[ENTRIES SHOWN]
+===+
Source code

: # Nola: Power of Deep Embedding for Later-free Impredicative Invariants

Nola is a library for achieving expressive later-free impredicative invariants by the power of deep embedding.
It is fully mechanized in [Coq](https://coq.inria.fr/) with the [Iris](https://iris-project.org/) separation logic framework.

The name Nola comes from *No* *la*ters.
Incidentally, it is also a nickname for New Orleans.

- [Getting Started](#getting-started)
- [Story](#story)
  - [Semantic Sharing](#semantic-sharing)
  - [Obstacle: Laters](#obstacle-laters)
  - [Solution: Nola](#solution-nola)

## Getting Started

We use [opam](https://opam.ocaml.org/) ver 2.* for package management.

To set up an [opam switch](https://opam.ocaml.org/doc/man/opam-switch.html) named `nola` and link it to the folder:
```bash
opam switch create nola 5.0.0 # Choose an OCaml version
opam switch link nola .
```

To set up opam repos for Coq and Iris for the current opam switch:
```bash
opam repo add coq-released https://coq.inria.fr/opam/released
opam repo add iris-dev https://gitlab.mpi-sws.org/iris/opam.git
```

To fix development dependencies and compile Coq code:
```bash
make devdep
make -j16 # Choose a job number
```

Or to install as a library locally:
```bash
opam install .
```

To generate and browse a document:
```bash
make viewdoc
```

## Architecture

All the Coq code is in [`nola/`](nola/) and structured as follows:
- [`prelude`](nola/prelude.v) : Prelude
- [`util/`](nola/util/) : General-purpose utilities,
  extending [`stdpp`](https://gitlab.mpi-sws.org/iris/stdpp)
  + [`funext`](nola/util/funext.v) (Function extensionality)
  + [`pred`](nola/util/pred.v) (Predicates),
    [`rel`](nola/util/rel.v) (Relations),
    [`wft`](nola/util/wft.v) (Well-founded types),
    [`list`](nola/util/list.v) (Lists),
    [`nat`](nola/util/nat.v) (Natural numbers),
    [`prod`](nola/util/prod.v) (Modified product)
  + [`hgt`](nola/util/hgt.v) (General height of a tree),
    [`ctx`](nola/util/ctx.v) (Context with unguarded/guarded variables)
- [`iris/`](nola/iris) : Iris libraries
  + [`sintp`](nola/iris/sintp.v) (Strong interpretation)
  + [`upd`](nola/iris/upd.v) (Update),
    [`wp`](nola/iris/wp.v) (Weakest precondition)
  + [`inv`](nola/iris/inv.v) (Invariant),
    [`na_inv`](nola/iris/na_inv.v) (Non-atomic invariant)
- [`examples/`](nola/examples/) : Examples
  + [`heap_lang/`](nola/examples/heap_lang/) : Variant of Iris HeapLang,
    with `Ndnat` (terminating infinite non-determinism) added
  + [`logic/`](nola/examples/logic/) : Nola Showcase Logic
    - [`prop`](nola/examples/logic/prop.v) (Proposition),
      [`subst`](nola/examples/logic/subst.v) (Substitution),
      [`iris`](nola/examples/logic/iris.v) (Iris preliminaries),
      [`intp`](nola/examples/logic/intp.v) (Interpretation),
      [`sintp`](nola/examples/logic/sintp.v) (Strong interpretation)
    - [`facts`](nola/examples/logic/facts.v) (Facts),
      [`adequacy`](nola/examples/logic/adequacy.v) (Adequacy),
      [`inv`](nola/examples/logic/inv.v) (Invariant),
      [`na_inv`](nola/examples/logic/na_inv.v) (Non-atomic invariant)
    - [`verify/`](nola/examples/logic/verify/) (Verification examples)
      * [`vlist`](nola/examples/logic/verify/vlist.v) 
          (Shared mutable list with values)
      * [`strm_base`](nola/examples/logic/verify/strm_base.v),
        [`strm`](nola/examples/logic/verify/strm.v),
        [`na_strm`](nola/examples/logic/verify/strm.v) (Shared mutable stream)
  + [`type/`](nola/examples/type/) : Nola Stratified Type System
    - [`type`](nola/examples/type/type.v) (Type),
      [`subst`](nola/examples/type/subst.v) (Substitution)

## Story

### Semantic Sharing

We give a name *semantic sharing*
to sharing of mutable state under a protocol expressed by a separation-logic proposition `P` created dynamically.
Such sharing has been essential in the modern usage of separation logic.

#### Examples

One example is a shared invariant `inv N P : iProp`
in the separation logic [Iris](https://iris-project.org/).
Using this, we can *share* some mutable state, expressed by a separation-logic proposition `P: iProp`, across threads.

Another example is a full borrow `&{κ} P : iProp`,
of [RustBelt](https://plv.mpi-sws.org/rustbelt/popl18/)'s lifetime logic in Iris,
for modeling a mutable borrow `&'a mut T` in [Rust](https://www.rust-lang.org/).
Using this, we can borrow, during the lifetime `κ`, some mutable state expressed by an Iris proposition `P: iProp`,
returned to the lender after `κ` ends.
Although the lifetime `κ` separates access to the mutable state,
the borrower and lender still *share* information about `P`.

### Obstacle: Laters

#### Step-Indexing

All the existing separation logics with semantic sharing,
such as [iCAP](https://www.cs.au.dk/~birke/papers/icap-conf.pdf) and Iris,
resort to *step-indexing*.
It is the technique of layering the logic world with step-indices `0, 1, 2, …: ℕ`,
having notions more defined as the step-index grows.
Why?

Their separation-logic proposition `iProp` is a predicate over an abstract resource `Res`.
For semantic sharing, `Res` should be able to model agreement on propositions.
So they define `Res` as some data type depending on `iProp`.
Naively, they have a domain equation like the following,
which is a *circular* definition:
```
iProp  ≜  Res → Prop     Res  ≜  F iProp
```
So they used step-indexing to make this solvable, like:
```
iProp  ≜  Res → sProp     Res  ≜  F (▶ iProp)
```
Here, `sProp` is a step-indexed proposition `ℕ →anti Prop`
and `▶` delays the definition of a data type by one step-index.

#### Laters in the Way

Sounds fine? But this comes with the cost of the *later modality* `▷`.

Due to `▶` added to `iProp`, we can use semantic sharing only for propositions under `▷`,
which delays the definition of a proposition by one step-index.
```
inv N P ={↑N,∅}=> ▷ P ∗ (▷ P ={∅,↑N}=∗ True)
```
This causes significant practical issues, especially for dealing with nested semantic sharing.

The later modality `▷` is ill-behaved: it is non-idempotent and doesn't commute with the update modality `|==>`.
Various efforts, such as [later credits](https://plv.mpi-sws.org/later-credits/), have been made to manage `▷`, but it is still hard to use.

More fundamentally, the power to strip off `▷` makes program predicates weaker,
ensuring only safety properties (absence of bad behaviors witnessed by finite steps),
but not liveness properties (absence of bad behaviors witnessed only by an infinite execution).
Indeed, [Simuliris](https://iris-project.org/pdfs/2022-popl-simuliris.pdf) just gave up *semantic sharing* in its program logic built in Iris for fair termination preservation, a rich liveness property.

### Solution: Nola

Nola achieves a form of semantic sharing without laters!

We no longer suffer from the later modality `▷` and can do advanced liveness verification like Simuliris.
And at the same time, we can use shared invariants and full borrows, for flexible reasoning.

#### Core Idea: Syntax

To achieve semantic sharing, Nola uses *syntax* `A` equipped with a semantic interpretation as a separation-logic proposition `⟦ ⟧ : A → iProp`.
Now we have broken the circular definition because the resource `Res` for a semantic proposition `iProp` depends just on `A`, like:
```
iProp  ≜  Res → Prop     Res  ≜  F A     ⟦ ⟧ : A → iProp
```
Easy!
+===+
[PROBLEM TO WORK ON]
Nothing but an exact copy of the lines from the start of the entries through the line containing "It is fully" belongs in the response.

[EXERCISE ANSWER]
Source code

: # Nola: Power of Deep Embedding for Later-free Impredicative Invariants

Nola is a library for achieving expressive later-free impredicative invariants by the power of deep embedding.
It is fully mechanized in [Coq](https://coq.inria.fr/) with the [Iris](https://iris-project.org/) separation logic framework.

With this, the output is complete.